-- TASK GOAL --
The answer must be an exact copy of the records, with no pictures in it.

(Dataset items)

--- START ---

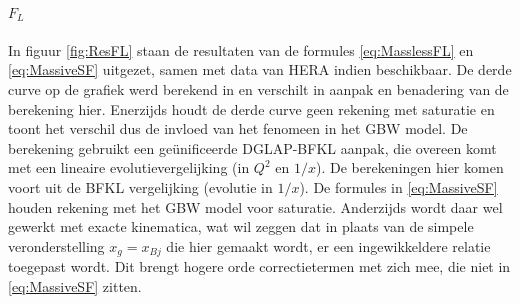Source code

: \documentclass[a4paper,11pt]{article}
\numberwithin{equation}{section} %
\begin{document}
      \paragraph{$F_L$}
In figuur \ref{fig:ResFL} staan de resultaten van de formules \eqref{eq:MasslessFL} en \eqref{eq:MassiveSF} uitgezet, samen met data van HERA \cite{H1} \cite{ZEUS} indien beschikbaar.
De derde curve op de grafiek werd berekend in \cite{Stasto} en verschilt in aanpak en benadering van de berekening hier.
Enerzijds houdt de derde curve geen rekening met saturatie en toont het verschil dus de invloed van het fenomeen in het GBW model.
De berekening gebruikt een geünificeerde DGLAP-BFKL aanpak, die overeen komt met een lineaire evolutievergelijking (in $Q^2$ en $1/x$).
De berekeningen hier komen voort uit de BFKL vergelijking (evolutie in $1/x$).
De formules in \eqref{eq:MassiveSF} houden rekening met het GBW model voor saturatie.
Anderzijds wordt daar wel gewerkt met exacte kinematica, wat wil zeggen dat in plaats van de simpele veronderstelling $x_g=x_{Bj}$ die hier gemaakt wordt, er een ingewikkeldere relatie toegepast wordt.
Dit brengt hogere orde correctietermen met zich mee, die niet in \eqref{eq:MassiveSF} zitten.
\end{document}
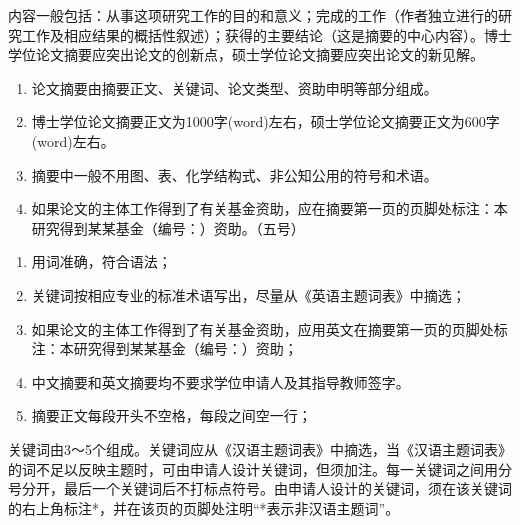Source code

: 


\begin{tcolorbox}[colback=blue!5!white,colframe=blue!75!black,title=摘要内容要求]
  内容一般包括：从事这项研究工作的目的和意义；完成的工作（作者独立进行的研究工作及相应结果的概括性叙述）；获得的主要结论（这是摘要的中心内容）。博士学位论文摘要应突出论文的创新点，硕士学位论文摘要应突出论文的新见解。
\end{tcolorbox}

\begin{tcolorbox}[colback=red!5!white,colframe=red!75!black,title=中文摘要主体格式]
  \begin{enumerate}[leftmargin=0.5cm]
    \item 论文摘要由摘要正文、关键词、论文类型、资助申明等部分组成。
    \item 博士学位论文摘要正文为1000字(word)左右，硕士学位论文摘要正文为600字(word)左右。
    \item 摘要中一般不用图、表、化学结构式、非公知公用的符号和术语。
    \item 如果论文的主体工作得到了有关基金资助，应在摘要第一页的页脚处标注：本研究得到某某基金（编号：）资助。（五号）
  \end{enumerate}
\end{tcolorbox}

\begin{tcolorbox}[colback=red!5!white,colframe=red!75!black,title=英文摘要主体格式]
  \begin{enumerate}[leftmargin=0.5cm]
    \item 用词准确，符合语法；
    \item 关键词按相应专业的标准术语写出，尽量从《英语主题词表》中摘选；
    \item 如果论文的主体工作得到了有关基金资助，应用英文在摘要第一页的页脚处标注：本研究得到某某基金（编号：）资助；
    \item 中文摘要和英文摘要均不要求学位申请人及其指导教师签字。
    \item 摘要正文每段开头不空格，每段之间空一行；
  \end{enumerate}
\end{tcolorbox}

\begin{tcolorbox}[colback=blue!5!white,colframe=blue!75!black,title=关键词要求]
  关键词由3～5个组成。关键词应从《汉语主题词表》中摘选，当《汉语主题词表》的词不足以反映主题时，可由申请人设计关键词，但须加注。每一关键词之间用分号分开，最后一个关键词后不打标点符号。由申请人设计的关键词，须在该关键词的右上角标注*，并在该页的页脚处注明“*表示非汉语主题词”。
\end{tcolorbox}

--- END ---

-- RESPONSE BOX --
Source code

: \documentclass[a4paper,11pt]{article}
\numberwithin{equation}{section} %
\begin{document}
      \paragraph{$F_L$}
In figuur \ref{fig:ResFL} staan de resultaten van de formules \eqref{eq:MasslessFL} en \eqref{eq:MassiveSF} uitgezet, samen met data van HERA \cite{H1} \cite{ZEUS} indien beschikbaar.
De derde curve op de grafiek werd berekend in \cite{Stasto} en verschilt in aanpak en benadering van de berekening hier.
Enerzijds houdt de derde curve geen rekening met saturatie en toont het verschil dus de invloed van het fenomeen in het GBW model.
De berekening gebruikt een geünificeerde DGLAP-BFKL aanpak, die overeen komt met een lineaire evolutievergelijking (in $Q^2$ en $1/x$).
De berekeningen hier komen voort uit de BFKL vergelijking (evolutie in $1/x$).
De formules in \eqref{eq:MassiveSF} houden rekening met het GBW model voor saturatie.
Anderzijds wordt daar wel gewerkt met exacte kinematica, wat wil zeggen dat in plaats van de simpele veronderstelling $x_g=x_{Bj}$ die hier gemaakt wordt, er een ingewikkeldere relatie toegepast wordt.
Dit brengt hogere orde correctietermen met zich mee, die niet in \eqref{eq:MassiveSF} zitten.
\end{document}
Source code

: 


\begin{tcolorbox}[colback=blue!5!white,colframe=blue!75!black,title=摘要内容要求]
  内容一般包括：从事这项研究工作的目的和意义；完成的工作（作者独立进行的研究工作及相应结果的概括性叙述）；获得的主要结论（这是摘要的中心内容）。博士学位论文摘要应突出论文的创新点，硕士学位论文摘要应突出论文的新见解。
\end{tcolorbox}

\begin{tcolorbox}[colback=red!5!white,colframe=red!75!black,title=中文摘要主体格式]
  \begin{enumerate}[leftmargin=0.5cm]
    \item 论文摘要由摘要正文、关键词、论文类型、资助申明等部分组成。
    \item 博士学位论文摘要正文为1000字(word)左右，硕士学位论文摘要正文为600字(word)左右。
    \item 摘要中一般不用图、表、化学结构式、非公知公用的符号和术语。
    \item 如果论文的主体工作得到了有关基金资助，应在摘要第一页的页脚处标注：本研究得到某某基金（编号：）资助。（五号）
  \end{enumerate}
\end{tcolorbox}

\begin{tcolorbox}[colback=red!5!white,colframe=red!75!black,title=英文摘要主体格式]
  \begin{enumerate}[leftmargin=0.5cm]
    \item 用词准确，符合语法；
    \item 关键词按相应专业的标准术语写出，尽量从《英语主题词表》中摘选；
    \item 如果论文的主体工作得到了有关基金资助，应用英文在摘要第一页的页脚处标注：本研究得到某某基金（编号：）资助；
    \item 中文摘要和英文摘要均不要求学位申请人及其指导教师签字。
    \item 摘要正文每段开头不空格，每段之间空一行；
  \end{enumerate}
\end{tcolorbox}

\begin{tcolorbox}[colback=blue!5!white,colframe=blue!75!black,title=关键词要求]
  关键词由3～5个组成。关键词应从《汉语主题词表》中摘选，当《汉语主题词表》的词不足以反映主题时，可由申请人设计关键词，但须加注。每一关键词之间用分号分开，最后一个关键词后不打标点符号。由申请人设计的关键词，须在该关键词的右上角标注*，并在该页的页脚处注明“*表示非汉语主题词”。
\end{tcolorbox}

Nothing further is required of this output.